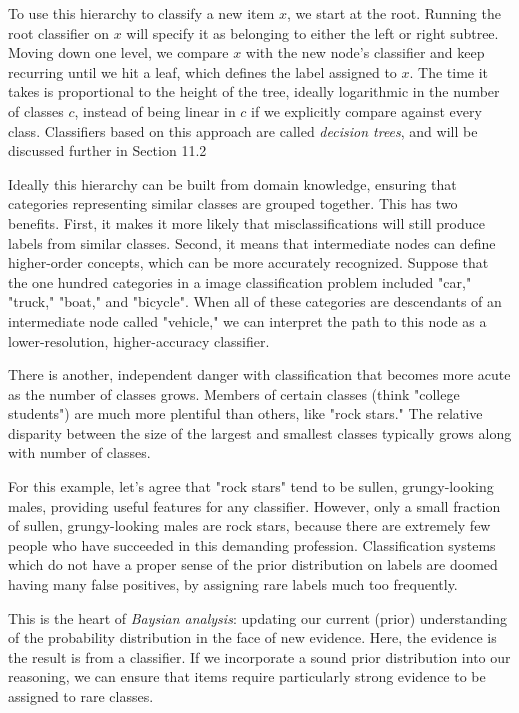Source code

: \documentclass[10pt]{article}
\begin{document}
To use this hierarchy to classify a new item \(x\), we start at the root. Running the root classifier on \(x\) will specify it as belonging to either the left or right subtree. Moving down one level, we compare \(x\) with the new node's classifier and keep recurring until we hit a leaf, which defines the label assigned to \(x\). The time it takes is proportional to the height of the tree, ideally logarithmic in the number of classes \(c\), instead of being linear in \(c\) if we explicitly compare against every class. Classifiers based on this approach are called \emph{decision trees}, and will be discussed further in Section 11.2

Ideally this hierarchy can be built from domain knowledge, ensuring that categories representing similar classes are grouped together. This has two benefits. First, it makes it more likely that misclassifications will still produce labels from similar classes. Second, it means that intermediate nodes can define higher-order concepts, which can be more accurately recognized. Suppose that the one hundred categories in a image classification problem included "car," "truck," "boat," and "bicycle". When all of these categories are descendants of an intermediate node called "vehicle," we can interpret the path to this node as a lower-resolution, higher-accuracy classifier.

There is another, independent danger with classification that becomes more acute as the number of classes grows. Members of certain classes (think "college students") are much more plentiful than others, like "rock stars." The relative disparity between the size of the largest and smallest classes typically grows along with number of classes.

For this example, let's agree that "rock stars" tend to be sullen, grungy-looking males, providing useful features for any classifier. However, only a small fraction of sullen, grungy-looking males are rock stars, because there are extremely few people who have succeeded in this demanding profession. Classification systems which do not have a proper sense of the prior distribution on labels are doomed having many false positives, by assigning rare labels much too frequently.

This is the heart of \emph{Baysian analysis}: updating our current (prior) understanding of the probability distribution in the face of new evidence. Here, the evidence is the result is from a classifier. If we incorporate a sound prior distribution into our reasoning, we can ensure that items require particularly strong evidence to be assigned to rare classes.
\end{document}
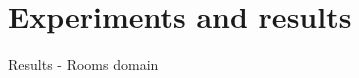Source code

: \documentclass{beamer}
\theoremstyle{mystyle}
\begin{document}
\section{Experiments and results}
%
%
%
%
%    

\begin{frame}{Results - Rooms domain}


\end{frame}
\end{document}
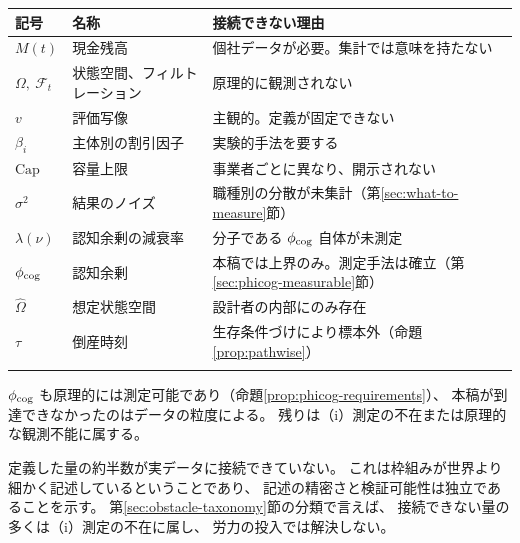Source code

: \begin{center}
\begin{tabularx}{\textwidth}{@{}llX@{}}
\toprule
記号 & 名称 & 接続できない理由 \\
\midrule
$M(t)$ & 現金残高 & 個社データが必要。集計では意味を持たない \\
$\Omega,\ \mathcal{F}_t$ & 状態空間、フィルトレーション & 原理的に観測されない \\
$v$ & 評価写像 & 主観的。定義が固定できない \\
$\beta_i$ & 主体別の割引因子 & 実験的手法を要する \\
$\mathrm{Cap}$ & 容量上限 & 事業者ごとに異なり、開示されない \\
$\sigma^2$ & 結果のノイズ & 職種別の分散が未集計（第\ref{sec:what-to-measure}節） \\
$\lambda(\nu)$ & 認知余剰の減衰率 & 分子である $\phi_{\rm cog}$ 自体が未測定 \\
$\phi_{\rm cog}$ & 認知余剰 & 本稿では上界のみ。測定手法は確立（第\ref{sec:phicog-measurable}節） \\
$\hat\Omega$ & 想定状態空間 & 設計者の内部にのみ存在 \\
$\tau$ & 倒産時刻 & 生存条件づけにより標本外（命題\ref{prop:pathwise}） \\
& & \\
\bottomrule
\end{tabularx}
\label{tab:unmeasured-quantities}
\end{center}

$\phi_{\rm cog}$ も原理的には測定可能であり（命題\ref{prop:phicog-requirements}）、
本稿が到達できなかったのはデータの粒度による。
残りは（i）測定の不在または原理的な観測不能に属する。

\begin{remark}[枠組みの過剰さ]
定義した量の約半数が実データに接続できていない。
これは枠組みが世界より細かく記述しているということであり、
記述の精密さと検証可能性は独立であることを示す。
第\ref{sec:obstacle-taxonomy}節の分類で言えば、
接続できない量の多くは（i）測定の不在に属し、
労力の投入では解決しない。
\end{remark}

▬▬▬▬▬▬▬▬▬▬

> _YOUR OBJECTIVE_
Return the entries verbatim, pictures excluded.

> _SOLVED PROBLEM_
Source code

: \documentclass[10pt]{article}
\begin{document}
To use this hierarchy to classify a new item \(x\), we start at the root. Running the root classifier on \(x\) will specify it as belonging to either the left or right subtree. Moving down one level, we compare \(x\) with the new node's classifier and keep recurring until we hit a leaf, which defines the label assigned to \(x\). The time it takes is proportional to the height of the tree, ideally logarithmic in the number of classes \(c\), instead of being linear in \(c\) if we explicitly compare against every class. Classifiers based on this approach are called \emph{decision trees}, and will be discussed further in Section 11.2

Ideally this hierarchy can be built from domain knowledge, ensuring that categories representing similar classes are grouped together. This has two benefits. First, it makes it more likely that misclassifications will still produce labels from similar classes. Second, it means that intermediate nodes can define higher-order concepts, which can be more accurately recognized. Suppose that the one hundred categories in a image classification problem included "car," "truck," "boat," and "bicycle". When all of these categories are descendants of an intermediate node called "vehicle," we can interpret the path to this node as a lower-resolution, higher-accuracy classifier.

There is another, independent danger with classification that becomes more acute as the number of classes grows. Members of certain classes (think "college students") are much more plentiful than others, like "rock stars." The relative disparity between the size of the largest and smallest classes typically grows along with number of classes.

For this example, let's agree that "rock stars" tend to be sullen, grungy-looking males, providing useful features for any classifier. However, only a small fraction of sullen, grungy-looking males are rock stars, because there are extremely few people who have succeeded in this demanding profession. Classification systems which do not have a proper sense of the prior distribution on labels are doomed having many false positives, by assigning rare labels much too frequently.

This is the heart of \emph{Baysian analysis}: updating our current (prior) understanding of the probability distribution in the face of new evidence. Here, the evidence is the result is from a classifier. If we incorporate a sound prior distribution into our reasoning, we can ensure that items require particularly strong evidence to be assigned to rare classes.
\end{document}
Source code

: \documentclass{beamer}
\theoremstyle{mystyle}
\begin{document}
\section{Experiments and results}
%
%
%
%
%    

\begin{frame}{Results - Rooms domain}


\end{frame}
\end{document}
Source code

: \begin{center}
\begin{tabularx}{\textwidth}{@{}llX@{}}
\toprule
記号 & 名称 & 接続できない理由 \\
\midrule
$M(t)$ & 現金残高 & 個社データが必要。集計では意味を持たない \\
$\Omega,\ \mathcal{F}_t$ & 状態空間、フィルトレーション & 原理的に観測されない \\
$v$ & 評価写像 & 主観的。定義が固定できない \\
$\beta_i$ & 主体別の割引因子 & 実験的手法を要する \\
$\mathrm{Cap}$ & 容量上限 & 事業者ごとに異なり、開示されない \\
$\sigma^2$ & 結果のノイズ & 職種別の分散が未集計（第\ref{sec:what-to-measure}節） \\
$\lambda(\nu)$ & 認知余剰の減衰率 & 分子である $\phi_{\rm cog}$ 自体が未測定 \\
$\phi_{\rm cog}$ & 認知余剰 & 本稿では上界のみ。測定手法は確立（第\ref{sec:phicog-measurable}節） \\
$\hat\Omega$ & 想定状態空間 & 設計者の内部にのみ存在 \\
$\tau$ & 倒産時刻 & 生存条件づけにより標本外（命題\ref{prop:pathwise}） \\
& & \\
\bottomrule
\end{tabularx}
\label{tab:unmeasured-quantities}
\end{center}

$\phi_{\rm cog}$ も原理的には測定可能であり（命題\ref{prop:phicog-requirements}）、
本稿が到達できなかったのはデータの粒度による。
残りは（i）測定の不在または原理的な観測不能に属する。

\begin{remark}[枠組みの過剰さ]
定義した量の約半数が実データに接続できていない。
これは枠組みが世界より細かく記述しているということであり、
記述の精密さと検証可能性は独立であることを示す。
第\ref{sec:obstacle-taxonomy}節の分類で言えば、
接続できない量の多くは（i）測定の不在に属し、
労力の投入では解決しない。
\end{remark}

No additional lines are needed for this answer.